55 year old male with hepatitis B related chronic liver disease on follow up CT scan with three sets of image datasets for analysis. a. Polychromatic routine dynamic arterial phase image to depict faintly enhancing lesion in segment IV of liver (bold arrow). b. Monochromatic image viewed at 55 keV from the spectrum of images derived between 40 to 140 kVp with lesion conspicuity more than previous routine image (bold arrow). c. Material decomposition image showing Iodine containing structures with rest of the components appearing suppressed, the focal lesion (bold arrow) shows iodine enhancement on the Iodine map.
Fig. 2.
55 year old male with hepatitis B related chronic liver disease on follow up CT scan showing axial section of the superior aspect of the liver in the arterial phase with spectral HU curve of enhancing lesion. a. Axial section of the superior aspect of liver showing ROI’s in the enhancing portion of the liver lesion labeled as (1), the surrounding liver parenchyma as (3) and within the aortic lumen as (2). b Spectral HU curve of the same lesion denoting the normalized aorta on the top of the graph (bold vertical arrow), the graph of the liver lesion in comparison to the normalized aorta (horizontal arrow without fill) and the normal liver curve (vertical arrow without fill).

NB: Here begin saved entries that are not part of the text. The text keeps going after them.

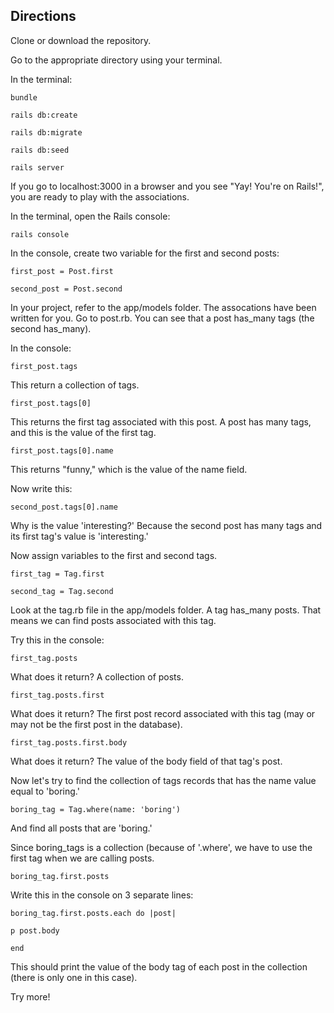 ## Directions

Clone or download the repository.

Go to the appropriate directory using your terminal.

In the terminal:

`bundle`

`rails db:create`

`rails db:migrate`

`rails db:seed`

`rails server`

If you go to localhost:3000 in a browser and you see "Yay! You're on Rails!", you are ready to play with the associations.


In the terminal, open the Rails console:

`rails console`

In the console, create two variable for the first and second posts:

`first_post = Post.first`

`second_post = Post.second`

In your project, refer to the app/models folder. The assocations have been written for you. Go to post.rb. You can see that a post has_many tags (the second has_many).

In the console:

`first_post.tags`

This return a collection of tags.

`first_post.tags[0]`

This returns the first tag associated with this post. A post has many tags, and this is the value of the first tag.

`first_post.tags[0].name`

This returns "funny," which is the value of the name field.

Now write this:

`second_post.tags[0].name`

Why is the value 'interesting?' Because the second post has many tags and its first tag's value is 'interesting.'

Now assign variables to the first and second tags.

`first_tag = Tag.first`

`second_tag = Tag.second`

Look at the tag.rb file in the app/models folder. A tag has_many posts. That means we can find posts associated with this tag.

Try this in the console:

`first_tag.posts`

What does it return? A collection of posts.

`first_tag.posts.first `

What does it return? The first post record associated with this tag (may or may not be the first post in the database).

`first_tag.posts.first.body`

What does it return? The value of the body field of that tag's post.

Now let's try to find the collection of tags records that has the name value equal to 'boring.'

`boring_tag = Tag.where(name: 'boring')`

And find all posts that are 'boring.'

Since boring_tags is a collection (because of '.where', we have to use the first tag when we are calling posts.

`boring_tag.first.posts`

Write this in the console on 3 separate lines:

`boring_tag.first.posts.each do |post|`

`p post.body`

`end`

This should print the value of the body tag of each post in the collection (there is only one in this case).

Try more!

The qualitative analysis of lesion visibility and conspicuity was graded on an ascending scale of 1–5 with Grade 1 indicating poor visualization of lesion, Grade 2: lesion visualized however arterial enhancement absent, Grade3: adequate visualization of lesion with mild arterial enhancement, Grade 4: adequate visualization of lesion with moderate arterial enhancement and Grade 5 indicative of excellent lesion visualization with bright arterial enhancement. The sets of monochromatic images described above and the Iodine-based material-decomposition datasets were taken into consideration. These were independently read by two radiologists (YV, STL) with experience in hepatobiliary CT imaging for 5 and 10 years respectively. Qualitative analysis of lesion conspicuity with the same grading system was done on the polychromatic images acquired from routine CT data and both data were compared using agreement analysis, Interclass correlation (ICC) with 95% confidence intervals and Bland-Altmann graphs.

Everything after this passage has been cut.